**TASK REQUIREMENTS:** Leaving out only the pictures, write out all the entries exactly.

Top of STUDY MATERIAL

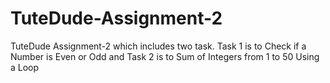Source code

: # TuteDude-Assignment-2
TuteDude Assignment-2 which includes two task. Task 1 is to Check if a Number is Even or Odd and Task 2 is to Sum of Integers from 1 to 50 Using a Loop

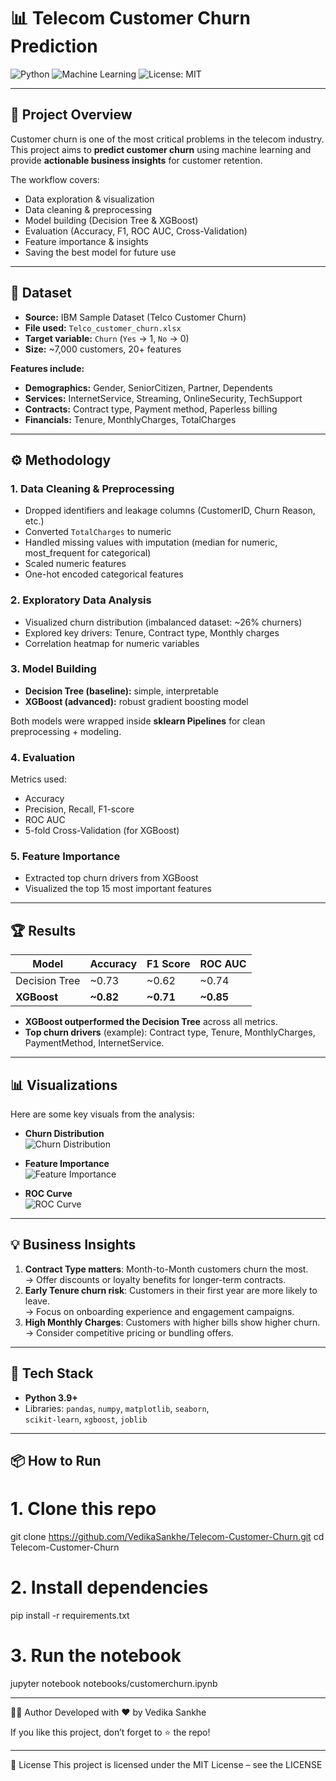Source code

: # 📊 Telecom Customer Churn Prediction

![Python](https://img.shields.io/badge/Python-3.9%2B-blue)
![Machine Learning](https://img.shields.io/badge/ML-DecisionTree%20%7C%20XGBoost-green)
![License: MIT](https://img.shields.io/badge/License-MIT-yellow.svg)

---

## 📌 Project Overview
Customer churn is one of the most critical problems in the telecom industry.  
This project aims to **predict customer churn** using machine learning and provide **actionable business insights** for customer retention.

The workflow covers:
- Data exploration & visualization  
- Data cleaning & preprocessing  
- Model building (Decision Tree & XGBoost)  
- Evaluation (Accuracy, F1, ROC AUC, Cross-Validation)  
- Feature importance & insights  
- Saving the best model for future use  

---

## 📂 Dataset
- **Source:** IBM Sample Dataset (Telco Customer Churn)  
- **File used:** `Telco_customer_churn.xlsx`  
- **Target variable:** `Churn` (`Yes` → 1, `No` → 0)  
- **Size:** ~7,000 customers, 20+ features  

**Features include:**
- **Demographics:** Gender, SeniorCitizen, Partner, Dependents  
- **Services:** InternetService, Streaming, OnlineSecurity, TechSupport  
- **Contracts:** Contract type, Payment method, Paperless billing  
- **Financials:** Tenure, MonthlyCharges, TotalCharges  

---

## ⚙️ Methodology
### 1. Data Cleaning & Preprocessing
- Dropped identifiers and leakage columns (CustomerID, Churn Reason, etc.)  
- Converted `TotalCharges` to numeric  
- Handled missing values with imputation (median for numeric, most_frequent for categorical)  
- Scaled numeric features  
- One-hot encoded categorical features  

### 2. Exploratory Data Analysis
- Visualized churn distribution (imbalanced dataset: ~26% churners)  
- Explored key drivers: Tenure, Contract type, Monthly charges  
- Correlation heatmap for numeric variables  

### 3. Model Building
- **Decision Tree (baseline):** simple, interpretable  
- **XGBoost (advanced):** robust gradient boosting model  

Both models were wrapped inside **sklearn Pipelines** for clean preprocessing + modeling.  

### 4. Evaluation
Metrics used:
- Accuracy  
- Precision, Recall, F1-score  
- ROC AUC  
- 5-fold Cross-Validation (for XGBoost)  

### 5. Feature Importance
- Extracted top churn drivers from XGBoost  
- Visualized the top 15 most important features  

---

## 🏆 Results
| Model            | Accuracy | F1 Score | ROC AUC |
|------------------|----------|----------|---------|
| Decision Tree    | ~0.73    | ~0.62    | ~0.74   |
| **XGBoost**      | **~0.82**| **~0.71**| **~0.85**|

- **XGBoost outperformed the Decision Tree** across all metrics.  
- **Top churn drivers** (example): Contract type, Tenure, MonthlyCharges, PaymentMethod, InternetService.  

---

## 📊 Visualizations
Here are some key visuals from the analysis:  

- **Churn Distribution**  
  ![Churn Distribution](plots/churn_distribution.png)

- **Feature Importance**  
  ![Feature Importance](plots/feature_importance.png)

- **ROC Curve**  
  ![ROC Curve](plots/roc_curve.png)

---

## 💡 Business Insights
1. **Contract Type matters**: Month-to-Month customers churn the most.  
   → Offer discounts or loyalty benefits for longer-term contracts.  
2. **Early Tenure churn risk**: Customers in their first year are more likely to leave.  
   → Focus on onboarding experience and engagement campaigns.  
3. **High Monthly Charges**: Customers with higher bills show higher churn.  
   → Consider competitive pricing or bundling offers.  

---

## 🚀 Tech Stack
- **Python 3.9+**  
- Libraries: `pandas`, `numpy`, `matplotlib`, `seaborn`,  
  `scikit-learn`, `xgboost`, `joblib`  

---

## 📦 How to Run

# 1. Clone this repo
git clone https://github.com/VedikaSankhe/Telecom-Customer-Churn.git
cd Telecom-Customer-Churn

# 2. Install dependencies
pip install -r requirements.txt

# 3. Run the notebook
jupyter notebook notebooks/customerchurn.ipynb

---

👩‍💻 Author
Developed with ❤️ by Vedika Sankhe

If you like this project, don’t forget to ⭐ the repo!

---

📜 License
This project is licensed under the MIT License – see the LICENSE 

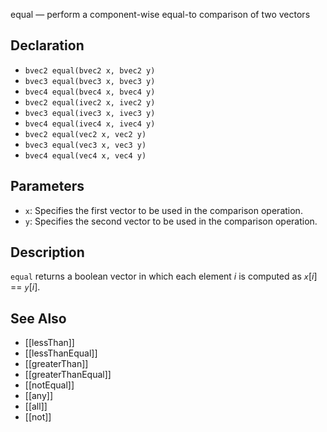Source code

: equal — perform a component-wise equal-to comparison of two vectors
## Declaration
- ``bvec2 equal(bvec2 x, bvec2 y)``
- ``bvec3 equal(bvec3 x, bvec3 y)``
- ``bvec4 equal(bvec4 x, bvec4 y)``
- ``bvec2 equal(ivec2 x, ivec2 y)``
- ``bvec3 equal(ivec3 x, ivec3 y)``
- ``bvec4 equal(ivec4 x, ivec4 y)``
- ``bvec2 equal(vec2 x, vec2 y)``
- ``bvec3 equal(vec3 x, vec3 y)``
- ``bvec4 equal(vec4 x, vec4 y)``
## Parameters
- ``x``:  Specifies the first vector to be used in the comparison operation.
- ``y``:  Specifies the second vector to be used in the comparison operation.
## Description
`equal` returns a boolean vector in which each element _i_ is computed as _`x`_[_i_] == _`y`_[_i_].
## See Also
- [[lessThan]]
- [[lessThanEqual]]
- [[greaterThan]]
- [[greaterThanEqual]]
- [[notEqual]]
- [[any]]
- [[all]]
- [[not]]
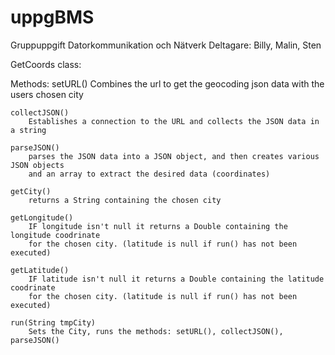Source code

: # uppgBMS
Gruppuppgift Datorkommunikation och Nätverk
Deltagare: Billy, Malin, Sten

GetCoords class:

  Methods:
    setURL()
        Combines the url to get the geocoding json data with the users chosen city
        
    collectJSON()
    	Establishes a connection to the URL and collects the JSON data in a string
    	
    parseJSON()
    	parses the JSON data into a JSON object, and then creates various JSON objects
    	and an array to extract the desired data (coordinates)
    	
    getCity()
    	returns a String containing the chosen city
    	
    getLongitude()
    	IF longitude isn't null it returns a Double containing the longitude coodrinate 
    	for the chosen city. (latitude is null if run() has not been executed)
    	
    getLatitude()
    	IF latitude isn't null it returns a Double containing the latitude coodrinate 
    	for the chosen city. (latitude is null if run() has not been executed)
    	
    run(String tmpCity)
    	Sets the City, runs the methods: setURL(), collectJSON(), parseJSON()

Bottom of STUDY MATERIAL

**EXERCISE RESULT:**
Source code

: # TuteDude-Assignment-2
TuteDude Assignment-2 which includes two task. Task 1 is to Check if a Number is Even or Odd and Task 2 is to Sum of Integers from 1 to 50 Using a Loop

Source code

: # 📊 Telecom Customer Churn Prediction

![Python](https://img.shields.io/badge/Python-3.9%2B-blue)
![Machine Learning](https://img.shields.io/badge/ML-DecisionTree%20%7C%20XGBoost-green)
![License: MIT](https://img.shields.io/badge/License-MIT-yellow.svg)

---

## 📌 Project Overview
Customer churn is one of the most critical problems in the telecom industry.  
This project aims to **predict customer churn** using machine learning and provide **actionable business insights** for customer retention.

The workflow covers:
- Data exploration & visualization  
- Data cleaning & preprocessing  
- Model building (Decision Tree & XGBoost)  
- Evaluation (Accuracy, F1, ROC AUC, Cross-Validation)  
- Feature importance & insights  
- Saving the best model for future use  

---

## 📂 Dataset
- **Source:** IBM Sample Dataset (Telco Customer Churn)  
- **File used:** `Telco_customer_churn.xlsx`  
- **Target variable:** `Churn` (`Yes` → 1, `No` → 0)  
- **Size:** ~7,000 customers, 20+ features  

**Features include:**
- **Demographics:** Gender, SeniorCitizen, Partner, Dependents  
- **Services:** InternetService, Streaming, OnlineSecurity, TechSupport  
- **Contracts:** Contract type, Payment method, Paperless billing  
- **Financials:** Tenure, MonthlyCharges, TotalCharges  

---

## ⚙️ Methodology
### 1. Data Cleaning & Preprocessing
- Dropped identifiers and leakage columns (CustomerID, Churn Reason, etc.)  
- Converted `TotalCharges` to numeric  
- Handled missing values with imputation (median for numeric, most_frequent for categorical)  
- Scaled numeric features  
- One-hot encoded categorical features  

### 2. Exploratory Data Analysis
- Visualized churn distribution (imbalanced dataset: ~26% churners)  
- Explored key drivers: Tenure, Contract type, Monthly charges  
- Correlation heatmap for numeric variables  

### 3. Model Building
- **Decision Tree (baseline):** simple, interpretable  
- **XGBoost (advanced):** robust gradient boosting model  

Both models were wrapped inside **sklearn Pipelines** for clean preprocessing + modeling.  

### 4. Evaluation
Metrics used:
- Accuracy  
- Precision, Recall, F1-score  
- ROC AUC  
- 5-fold Cross-Validation (for XGBoost)  

### 5. Feature Importance
- Extracted top churn drivers from XGBoost  
- Visualized the top 15 most important features  

---

## 🏆 Results
| Model            | Accuracy | F1 Score | ROC AUC |
|------------------|----------|----------|---------|
| Decision Tree    | ~0.73    | ~0.62    | ~0.74   |
| **XGBoost**      | **~0.82**| **~0.71**| **~0.85**|

- **XGBoost outperformed the Decision Tree** across all metrics.  
- **Top churn drivers** (example): Contract type, Tenure, MonthlyCharges, PaymentMethod, InternetService.  

---

## 📊 Visualizations
Here are some key visuals from the analysis:  

- **Churn Distribution**  
  ![Churn Distribution](plots/churn_distribution.png)

- **Feature Importance**  
  ![Feature Importance](plots/feature_importance.png)

- **ROC Curve**  
  ![ROC Curve](plots/roc_curve.png)

---

## 💡 Business Insights
1. **Contract Type matters**: Month-to-Month customers churn the most.  
   → Offer discounts or loyalty benefits for longer-term contracts.  
2. **Early Tenure churn risk**: Customers in their first year are more likely to leave.  
   → Focus on onboarding experience and engagement campaigns.  
3. **High Monthly Charges**: Customers with higher bills show higher churn.  
   → Consider competitive pricing or bundling offers.  

---

## 🚀 Tech Stack
- **Python 3.9+**  
- Libraries: `pandas`, `numpy`, `matplotlib`, `seaborn`,  
  `scikit-learn`, `xgboost`, `joblib`  

---

## 📦 How to Run

# 1. Clone this repo
git clone https://github.com/VedikaSankhe/Telecom-Customer-Churn.git
cd Telecom-Customer-Churn

# 2. Install dependencies
pip install -r requirements.txt

# 3. Run the notebook
jupyter notebook notebooks/customerchurn.ipynb

---

👩‍💻 Author
Developed with ❤️ by Vedika Sankhe

If you like this project, don’t forget to ⭐ the repo!

---

📜 License
This project is licensed under the MIT License – see the LICENSE 

Source code

: equal — perform a component-wise equal-to comparison of two vectors
## Declaration
- ``bvec2 equal(bvec2 x, bvec2 y)``
- ``bvec3 equal(bvec3 x, bvec3 y)``
- ``bvec4 equal(bvec4 x, bvec4 y)``
- ``bvec2 equal(ivec2 x, ivec2 y)``
- ``bvec3 equal(ivec3 x, ivec3 y)``
- ``bvec4 equal(ivec4 x, ivec4 y)``
- ``bvec2 equal(vec2 x, vec2 y)``
- ``bvec3 equal(vec3 x, vec3 y)``
- ``bvec4 equal(vec4 x, vec4 y)``
## Parameters
- ``x``:  Specifies the first vector to be used in the comparison operation.
- ``y``:  Specifies the second vector to be used in the comparison operation.
## Description
`equal` returns a boolean vector in which each element _i_ is computed as _`x`_[_i_] == _`y`_[_i_].
## See Also
- [[lessThan]]
- [[lessThanEqual]]
- [[greaterThan]]
- [[greaterThanEqual]]
- [[notEqual]]
- [[any]]
- [[all]]
- [[not]]
Source code

: # uppgBMS
Gruppuppgift Datorkommunikation och Nätverk
Deltagare: Billy, Malin, Sten

GetCoords class:

  Methods:
    setURL()
        Combines the url to get the geocoding json data with the users chosen city
        
    collectJSON()
    	Establishes a connection to the URL and collects the JSON data in a string
    	
    parseJSON()
    	parses the JSON data into a JSON object, and then creates various JSON objects
    	and an array to extract the desired data (coordinates)
    	
    getCity()
    	returns a String containing the chosen city
    	
    getLongitude()
    	IF longitude isn't null it returns a Double containing the longitude coodrinate 
    	for the chosen city. (latitude is null if run() has not been executed)
    	
    getLatitude()
    	IF latitude isn't null it returns a Double containing the latitude coodrinate 
    	for the chosen city. (latitude is null if run() has not been executed)
    	
    run(String tmpCity)
    	Sets the City, runs the methods: setURL(), collectJSON(), parseJSON()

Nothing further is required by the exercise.